#### Available records
------------------------------------------------------------

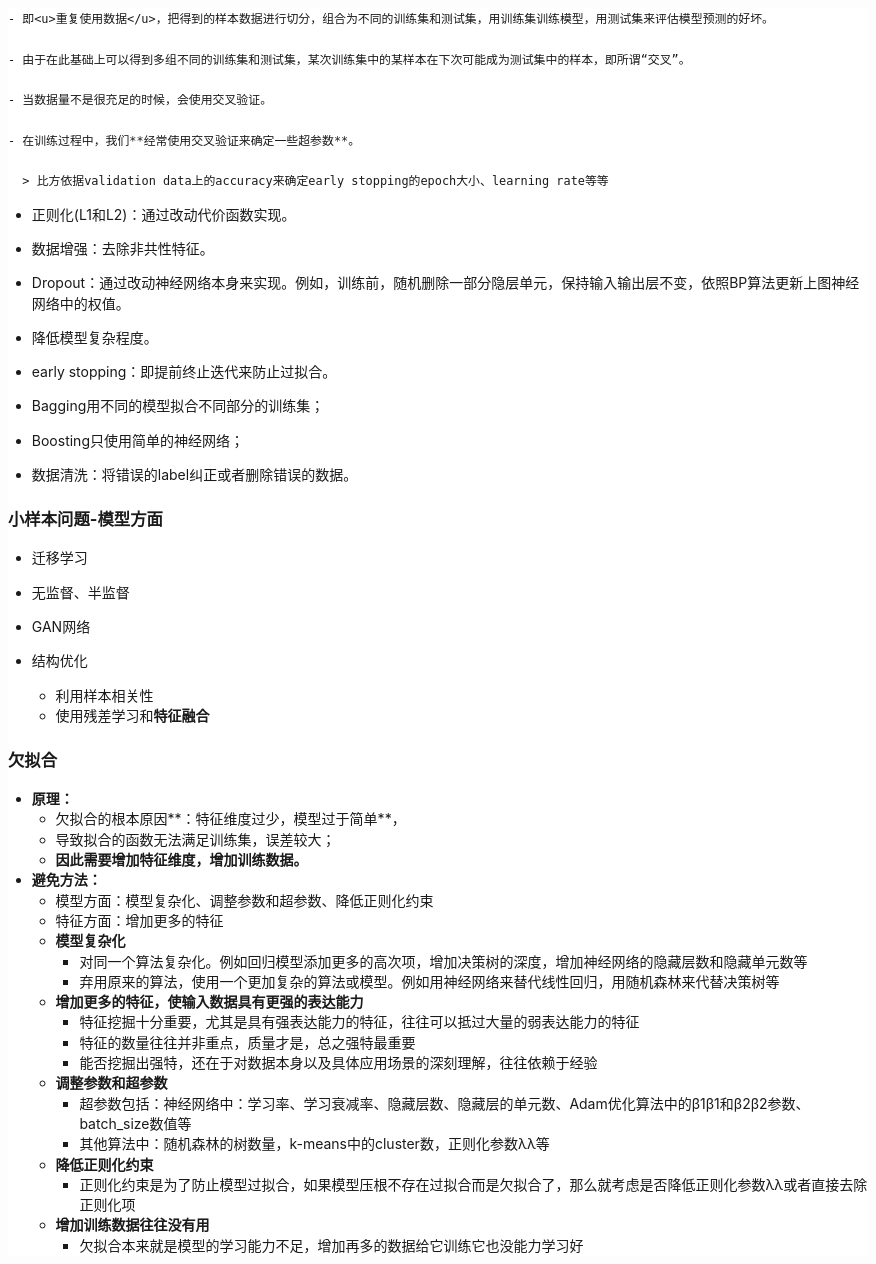     - 即<u>重复使用数据</u>，把得到的样本数据进行切分，组合为不同的训练集和测试集，用训练集训练模型，用测试集来评估模型预测的好坏。

    - 由于在此基础上可以得到多组不同的训练集和测试集，某次训练集中的某样本在下次可能成为测试集中的样本，即所谓“交叉”。

    - 当数据量不是很充足的时候，会使用交叉验证。

    - 在训练过程中，我们**经常使用交叉验证来确定一些超参数**。

      > 比方依据validation data上的accuracy来确定early stopping的epoch大小、learning rate等等

  - 正则化(L1和L2)：通过改动代价函数实现。

  - 数据增强：去除非共性特征。

  - Dropout：通过改动神经网络本身来实现。例如，训练前，随机删除一部分隐层单元，保持输入输出层不变，依照BP算法更新上图神经网络中的权值。

  - 降低模型复杂程度。

  - early stopping：即提前终止迭代来防止过拟合。

  - Bagging用不同的模型拟合不同部分的训练集；

  - Boosting只使用简单的神经网络； 

  - 数据清洗：将错误的label纠正或者删除错误的数据。


### 小样本问题-模型方面

- 迁移学习
- 无监督、半监督
- GAN网络
- 结构优化

  - 利用样本相关性
  - 使用残差学习和**特征融合**

### 欠拟合

- **原理：**
  - 欠拟合的根本原因**：特征维度过少，模型过于简单**，
  - 导致拟合的函数无法满足训练集，误差较大； 
  - **因此需要增加特征维度，增加训练数据。**
- **避免方法：**
  - 模型方面：模型复杂化、调整参数和超参数、降低正则化约束
  - 特征方面：增加更多的特征
  - **模型复杂化**
    - 对同一个算法复杂化。例如回归模型添加更多的高次项，增加决策树的深度，增加神经网络的隐藏层数和隐藏单元数等
    - 弃用原来的算法，使用一个更加复杂的算法或模型。例如用神经网络来替代线性回归，用随机森林来代替决策树等
  - **增加更多的特征，使输入数据具有更强的表达能力**
    - 特征挖掘十分重要，尤其是具有强表达能力的特征，往往可以抵过大量的弱表达能力的特征
    - 特征的数量往往并非重点，质量才是，总之强特最重要
    - 能否挖掘出强特，还在于对数据本身以及具体应用场景的深刻理解，往往依赖于经验
  - **调整参数和超参数**
    - 超参数包括：神经网络中：学习率、学习衰减率、隐藏层数、隐藏层的单元数、Adam优化算法中的β1β1和β2β2参数、batch_size数值等
    - 其他算法中：随机森林的树数量，k-means中的cluster数，正则化参数λλ等
  - **降低正则化约束**
    - 正则化约束是为了防止模型过拟合，如果模型压根不存在过拟合而是欠拟合了，那么就考虑是否降低正则化参数λλ或者直接去除正则化项
  - **增加训练数据往往没有用**
    - 欠拟合本来就是模型的学习能力不足，增加再多的数据给它训练它也没能力学习好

------------------------------------------------------------

#### Task
Write out all the material verbatim, images excluded.

#### The answer
     - 即<u>重复使用数据</u>，把得到的样本数据进行切分，组合为不同的训练集和测试集，用训练集训练模型，用测试集来评估模型预测的好坏。

    - 由于在此基础上可以得到多组不同的训练集和测试集，某次训练集中的某样本在下次可能成为测试集中的样本，即所谓“交叉”。

    - 当数据量不是很充足的时候，会使用交叉验证。

    - 在训练过程中，我们**经常使用交叉验证来确定一些超参数**。

      > 比方依据validation data上的accuracy来确定early stopping的epoch大小、learning rate等等

  - 正则化(L1和L2)：通过改动代价函数实现。

  - 数据增强：去除非共性特征。

  - Dropout：通过改动神经网络本身来实现。例如，训练前，随机删除一部分隐层单元，保持输入输出层不变，依照BP算法更新上图神经网络中的权值。

  - 降低模型复杂程度。

  - early stopping：即提前终止迭代来防止过拟合。

  - Bagging用不同的模型拟合不同部分的训练集；

  - Boosting只使用简单的神经网络； 

  - 数据清洗：将错误的label纠正或者删除错误的数据。


### 小样本问题-模型方面

- 迁移学习
- 无监督、半监督
- GAN网络
- 结构优化

  - 利用样本相关性
  - 使用残差学习和**特征融合**

### 欠拟合

- **原理：**
  - 欠拟合的根本原因**：特征维度过少，模型过于简单**，
  - 导致拟合的函数无法满足训练集，误差较大； 
  - **因此需要增加特征维度，增加训练数据。**
- **避免方法：**
  - 模型方面：模型复杂化、调整参数和超参数、降低正则化约束
  - 特征方面：增加更多的特征
  - **模型复杂化**
    - 对同一个算法复杂化。例如回归模型添加更多的高次项，增加决策树的深度，增加神经网络的隐藏层数和隐藏单元数等
    - 弃用原来的算法，使用一个更加复杂的算法或模型。例如用神经网络来替代线性回归，用随机森林来代替决策树等
  - **增加更多的特征，使输入数据具有更强的表达能力**
    - 特征挖掘十分重要，尤其是具有强表达能力的特征，往往可以抵过大量的弱表达能力的特征
    - 特征的数量往往并非重点，质量才是，总之强特最重要
    - 能否挖掘出强特，还在于对数据本身以及具体应用场景的深刻理解，往往依赖于经验
  - **调整参数和超参数**
    - 超参数包括：神经网络中：学习率、学习衰减率、隐藏层数、隐藏层的单元数、Adam优化算法中的β1β1和β2β2参数、batch_size数值等
    - 其他算法中：随机森林的树数量，k-means中的cluster数，正则化参数λλ等
  - **降低正则化约束**
    - 正则化约束是为了防止模型过拟合，如果模型压根不存在过拟合而是欠拟合了，那么就考虑是否降低正则化参数λλ或者直接去除正则化项
  - **增加训练数据往往没有用**
    - 欠拟合本来就是模型的学习能力不足，增加再多的数据给它训练它也没能力学习好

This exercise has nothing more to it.